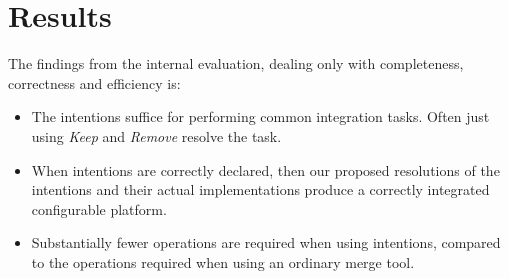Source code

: \chapter{Results}
The findings from the internal evaluation, dealing only with completeness, correctness and efficiency is:

\begin{itemize}
    \item The intentions suffice for performing common integration tasks. Often just using \textit{Keep} and \textit{Remove} resolve the task.
    \item When intentions are correctly declared, then our proposed resolutions of the intentions and their actual implementations produce a correctly integrated configurable platform.
    \item Substantially fewer operations are required when using intentions, compared to the operations required when using an ordinary merge tool.
\end{itemize}

\section{\RQA}

\section{\RQB}

\section{\RQC}

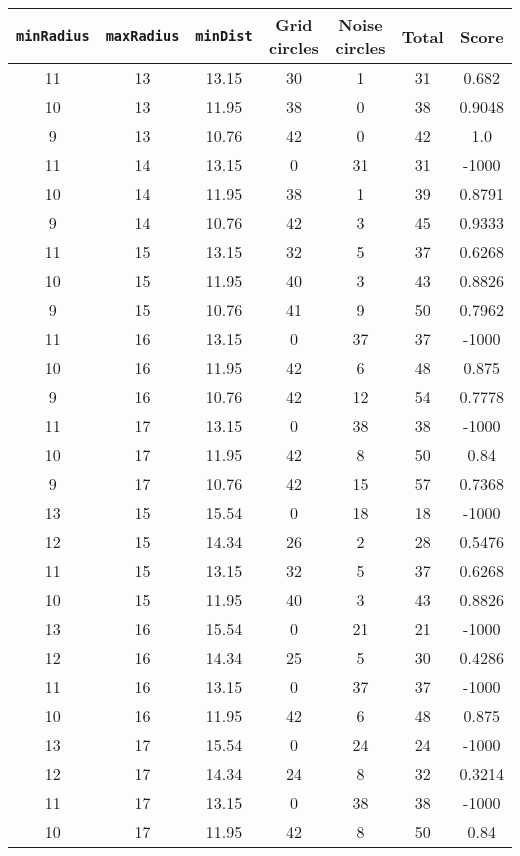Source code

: \documentclass[letterpaper, 12pt]{article}
\begin{document}
\begin{longtable}{|c|c|c|c|c|c|c|}
\hline
\textbf{\texttt{minRadius}} & \textbf{\texttt{maxRadius}} & \textbf{\texttt{minDist}} & \textbf{Grid circles} & \textbf{Noise circles} & \textbf{Total} & \textbf{Score} \\
\hline
11 & 13 & 13.15 & 30 & 1 & 31 & 0.682 \\
\hline
10 & 13 & 11.95 & 38 & 0 & 38 & 0.9048 \\
\hline
9 & 13 & 10.76 & 42 & 0 & 42 & 1.0 \\
\hline
11 & 14 & 13.15 & 0 & 31 & 31 & -1000 \\
\hline
10 & 14 & 11.95 & 38 & 1 & 39 & 0.8791 \\
\hline
9 & 14 & 10.76 & 42 & 3 & 45 & 0.9333 \\
\hline
11 & 15 & 13.15 & 32 & 5 & 37 & 0.6268 \\
\hline
10 & 15 & 11.95 & 40 & 3 & 43 & 0.8826 \\
\hline
9 & 15 & 10.76 & 41 & 9 & 50 & 0.7962 \\
\hline
11 & 16 & 13.15 & 0 & 37 & 37 & -1000 \\
\hline
10 & 16 & 11.95 & 42 & 6 & 48 & 0.875 \\
\hline
9 & 16 & 10.76 & 42 & 12 & 54 & 0.7778 \\
\hline
11 & 17 & 13.15 & 0 & 38 & 38 & -1000 \\
\hline
10 & 17 & 11.95 & 42 & 8 & 50 & 0.84 \\
\hline
9 & 17 & 10.76 & 42 & 15 & 57 & 0.7368 \\
\hline
13 & 15 & 15.54 & 0 & 18 & 18 & -1000 \\
\hline
12 & 15 & 14.34 & 26 & 2 & 28 & 0.5476 \\
\hline
11 & 15 & 13.15 & 32 & 5 & 37 & 0.6268 \\
\hline
10 & 15 & 11.95 & 40 & 3 & 43 & 0.8826 \\
\hline
13 & 16 & 15.54 & 0 & 21 & 21 & -1000 \\
\hline
12 & 16 & 14.34 & 25 & 5 & 30 & 0.4286 \\
\hline
11 & 16 & 13.15 & 0 & 37 & 37 & -1000 \\
\hline
10 & 16 & 11.95 & 42 & 6 & 48 & 0.875 \\
\hline
13 & 17 & 15.54 & 0 & 24 & 24 & -1000 \\
\hline
12 & 17 & 14.34 & 24 & 8 & 32 & 0.3214 \\
\hline
11 & 17 & 13.15 & 0 & 38 & 38 & -1000 \\
\hline
10 & 17 & 11.95 & 42 & 8 & 50 & 0.84 \\

\end{longtable}
\end{document}
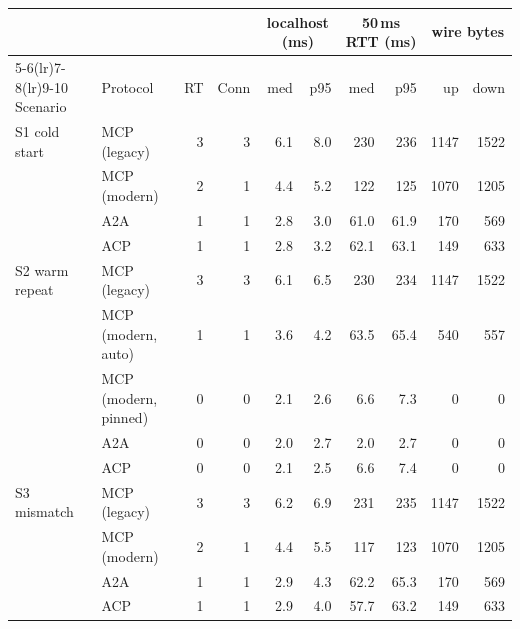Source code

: \begin{tabular}{llrrrrrrrr}
\toprule
 & & & & \multicolumn{2}{c}{localhost (ms)} & \multicolumn{2}{c}{50\,ms RTT (ms)} & \multicolumn{2}{c}{wire bytes} \\
\cmidrule(lr){5-6}\cmidrule(lr){7-8}\cmidrule(lr){9-10}
Scenario & Protocol & RT & Conn & med & p95 & med & p95 & up & down \\
\midrule
S1 cold start & MCP (legacy) & 3 & 3 & 6.1 & 8.0 & 230 & 236 & 1147 & 1522 \\
 & MCP (modern) & 2 & 1 & 4.4 & 5.2 & 122 & 125 & 1070 & 1205 \\
 & A2A & 1 & 1 & 2.8 & 3.0 & 61.0 & 61.9 & 170 & 569 \\
 & ACP & 1 & 1 & 2.8 & 3.2 & 62.1 & 63.1 & 149 & 633 \\
\addlinespace
S2 warm repeat & MCP (legacy) & 3 & 3 & 6.1 & 6.5 & 230 & 234 & 1147 & 1522 \\
 & MCP (modern, auto) & 1 & 1 & 3.6 & 4.2 & 63.5 & 65.4 & 540 & 557 \\
 & MCP (modern, pinned) & 0 & 0 & 2.1 & 2.6 & 6.6 & 7.3 & 0 & 0 \\
 & A2A & 0 & 0 & 2.0 & 2.7 & 2.0 & 2.7 & 0 & 0 \\
 & ACP & 0 & 0 & 2.1 & 2.5 & 6.6 & 7.4 & 0 & 0 \\
\addlinespace
S3 mismatch & MCP (legacy) & 3 & 3 & 6.2 & 6.9 & 231 & 235 & 1147 & 1522 \\
 & MCP (modern) & 2 & 1 & 4.4 & 5.5 & 117 & 123 & 1070 & 1205 \\
 & A2A & 1 & 1 & 2.9 & 4.3 & 62.2 & 65.3 & 170 & 569 \\
 & ACP & 1 & 1 & 2.9 & 4.0 & 57.7 & 63.2 & 149 & 633 \\
\bottomrule
\end{tabular}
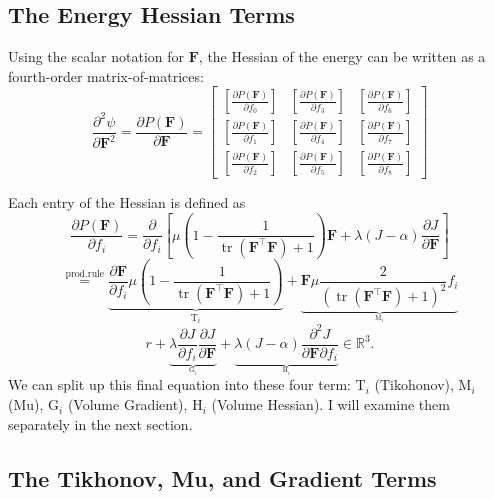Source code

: \subsection{The Energy Hessian Terms}
Using the scalar notation for $\mathbf{F}$, the Hessian of the energy can be written as a fourth-order matrix-of-matrices:
\[
\frac{\partial^2 \psi}{\partial \mathbf{F}^2} = \frac{\partial P(\mathbf{F})}{\partial \mathbf{F}} = 
\left[\begin{array}{ccc}{\left[\frac{\partial P(\mathbf{F})}{\partial f_0}\right]} & {\left[\frac{\partial P(\mathbf{F})}{\partial f_3}\right]} & {\left[\frac{\partial P(\mathbf{F})}{\partial f_6}\right]} \\ {\left[\frac{\partial P(\mathbf{F})}{\partial f_1}\right]} & {\left[\frac{\partial P(\mathbf{F})}{\partial f_4}\right]} & {\left[\frac{\partial P(\mathbf{F})}{\partial f_7}\right]} \\ {\left[\frac{\partial P(\mathbf{F})}{\partial f_2}\right]} & {\left[\frac{\partial P(\mathbf{F})}{\partial f_5}\right]} & {\left[\frac{\partial P(\mathbf{F})}{\partial f_8}\right]} \end{array}\right]
\]

Each entry of the Hessian is defined as
\[
\frac{\partial P(\mathbf{F})}{\partial f_i} = \frac{\partial}{\partial f_i} \left[ \mu \left( 1 - \frac{1}{\operatorname{tr}(\mathbf{F}^\intercal \mathbf{F}) + 1}\right) \mathbf{F} + \lambda(J-\alpha)\frac{\partial J}{\partial \mathbf{F}} \right]
\]
\[
\stackrel{\text{prod.rule}}{=} \underbrace{\frac{\partial \mathbf{F}}{\partial f_i} \mu \left( 1 - \frac{1}{\operatorname{tr}(\mathbf{F}^\intercal \mathbf{F}) + 1}\right)}_{\mathrm{T}_{i}}  + \underbrace{\mathbf{F} \mu \frac{2}{\left(\operatorname{tr}(\mathbf{F^\intercal}\mathbf{F}) + 1\right)^2} f_i}_{_{\mathrm{M}_{i}}}
\]
\[
r+ \underbrace{\lambda \frac{\partial J}{\partial f_i} \frac{\partial J}{\partial \mathbf{F}}}_{_{\mathrm{G}_{i}}}+ \underbrace{\lambda (J- \alpha) \frac{\partial^2 J}{\partial \mathbf{F}\partial f_i}}_{_{\mathrm{H}_{i}}} \in \mathbb{R}^{3}.
\]
We can split up this final equation into these four term: $\mathrm{T}_i$ (Tikohonov), $\mathrm{M}_i$ (Mu), $\mathrm{G}_i$ (Volume Gradient), $\mathrm{H}_i$ (Volume Hessian). I will examine them separately in the next section.

\subsection{The Tikhonov, Mu, and Gradient Terms}
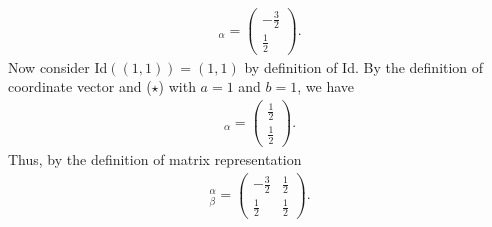\documentclass[12pt,answers]{exam}
\begin{document}
\begin{solution}
\begin{enumerate}[label=(\alph*)]
\begin{align*}
    [\text{Id}(-1,1)]_{\alpha}=\begin{pmatrix} -\frac{3}{2} \\ \frac{1}{2} \end{pmatrix}.
\end{align*}
Now consider Id$((1,1))=(1,1)$ by definition of Id. By the definition of coordinate vector and ($\star$) with $a=1$ and $b=1$, we have
\begin{align*}
    [\text{Id}(1,1)]_{\alpha}=\begin{pmatrix} \frac{1}{2} \\ \frac{1}{2} \end{pmatrix}.
\end{align*}
Thus, by the definition of matrix representation
\begin{align*}
    [\text{Id}]^{\alpha}_{\beta}=\begin{pmatrix} -\frac{3}{2} & \frac{1}{2} \\ \frac{1}{2} & \frac{1}{2} \end{pmatrix}.
\end{align*}
\end{enumerate}
\end{solution}
\end{document}

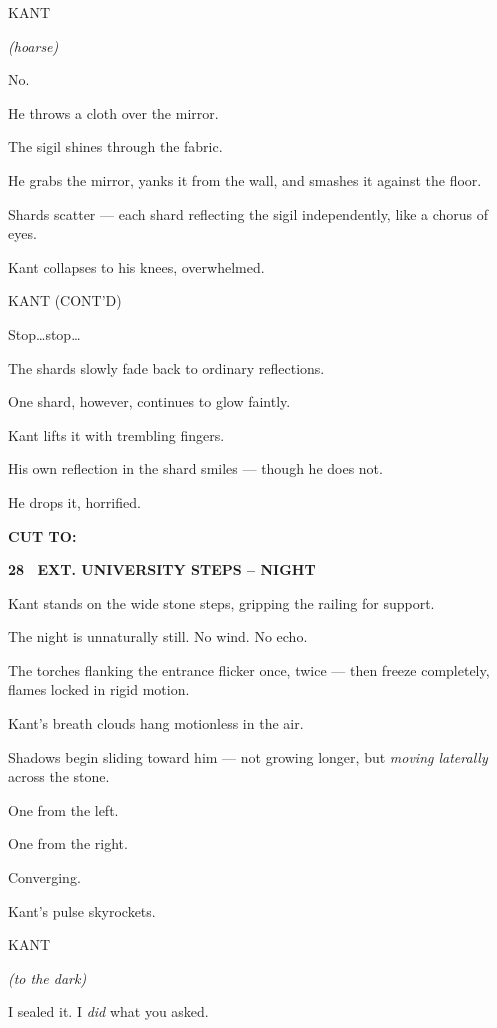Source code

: \documentclass[12pt]{article}
\newcommand{\scene}[2]{%
  \vspace{1.8\baselineskip}%
  \noindent\textbf{#1 \ #2}\par\vspace{0.4\baselineskip}%
}
\newenvironment{dialogue}[1]{%
  \vspace{0.8\baselineskip}%
  \noindent\hspace*{2.3in}\textsc{#1}\par%
  \noindent\hspace*{1.5in}\begin{minipage}[t]{4.5in}%
}{%
  \end{minipage}\par%
}
\newcommand{\paren}[1]{%
  \noindent\hspace*{1.8in}\textit{(#1)}\par%
}
\newcommand{\transition}[1]{%
  \vspace{0.6\baselineskip}%
  \begin{flushright}\textbf{#1}\end{flushright}%
}
\begin{document}
\begin{dialogue}{KANT}
\paren{hoarse}
No.
\end{dialogue}

He throws a cloth over the mirror.

The sigil shines through the fabric.

He grabs the mirror, yanks it from the wall, and smashes it against the
floor.

Shards scatter — each shard reflecting the sigil independently, like a
chorus of eyes.

Kant collapses to his knees, overwhelmed.

\begin{dialogue}{KANT (CONT'D)}
Stop\ldots stop\ldots
\end{dialogue}

The shards slowly fade back to ordinary reflections.

One shard, however, continues to glow faintly.

Kant lifts it with trembling fingers.

His own reflection in the shard smiles — though he does not.

He drops it, horrified.

\transition{CUT TO:}


\scene{28}{EXT. UNIVERSITY STEPS -- NIGHT}

Kant stands on the wide stone steps, gripping the railing for support.

The night is unnaturally still. No wind. No echo.

The torches flanking the entrance flicker once, twice — then freeze
completely, flames locked in rigid motion.

Kant’s breath clouds hang motionless in the air.

Shadows begin sliding toward him — not growing longer, but \emph{moving
laterally} across the stone.

One from the left.

One from the right.

Converging.

Kant’s pulse skyrockets.

\begin{dialogue}{KANT}
\paren{to the dark}
I sealed it. I \emph{did} what you asked.
\end{dialogue}
\end{document}
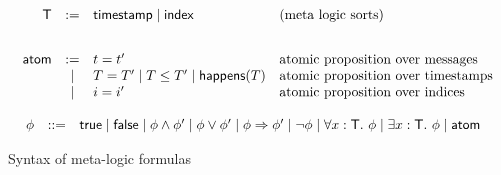 \begin{figure}[h]
  \[
  \begin{array}{c}
   \begin{array}{rcll}
    \textsf{T} &  := & \textsf{timestamp} \mid \textsf{index} & \text{(meta logic sorts)} \\
    \\[2ex]
   \textsf{atom} & := & t=t'
 & \text{atomic proposition over messages } \\
  &\mid & T=T' \mid T \leq T' \mid \textsf{happens}(T) &  \text{atomic proposition
  over timestamps } \\
  &\mid & i=i'  &  \text{atomic proposition
    over indices } \\
    \end{array}
\\
\\
     \begin{array}{rcll}
    \phi & ::= &  \textsf{true} \mid \textsf{false} \mid \phi \wedge \phi' \mid  \phi
    \vee \phi' \mid   \phi \Rightarrow \phi'\mid \neg \phi \mid
    \forall x : \textsf{T}.\ \phi \mid \exists x:\textsf{T}.\ \phi \mid \textsf{atom} &
    \end{array}

\end{array}
    \]
    \caption{Syntax of meta-logic formulas}\label{fig:formulas}
\end{figure}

Description of the task → Set down precisely the lines above between the line holding "S2 warm repeat" and the line holding "63.2 & 149 & 633 \\", inclusive, and nothing beyond them.

Answer to this exercise →
S2 warm repeat & MCP (legacy) & 3 & 3 & 6.1 & 6.5 & 230 & 234 & 1147 & 1522 \\
 & MCP (modern, auto) & 1 & 1 & 3.6 & 4.2 & 63.5 & 65.4 & 540 & 557 \\
 & MCP (modern, pinned) & 0 & 0 & 2.1 & 2.6 & 6.6 & 7.3 & 0 & 0 \\
 & A2A & 0 & 0 & 2.0 & 2.7 & 2.0 & 2.7 & 0 & 0 \\
 & ACP & 0 & 0 & 2.1 & 2.5 & 6.6 & 7.4 & 0 & 0 \\
\addlinespace
S3 mismatch & MCP (legacy) & 3 & 3 & 6.2 & 6.9 & 231 & 235 & 1147 & 1522 \\
 & MCP (modern) & 2 & 1 & 4.4 & 5.5 & 117 & 123 & 1070 & 1205 \\
 & A2A & 1 & 1 & 2.9 & 4.3 & 62.2 & 65.3 & 170 & 569 \\
 & ACP & 1 & 1 & 2.9 & 4.0 & 57.7 & 63.2 & 149 & 633 \\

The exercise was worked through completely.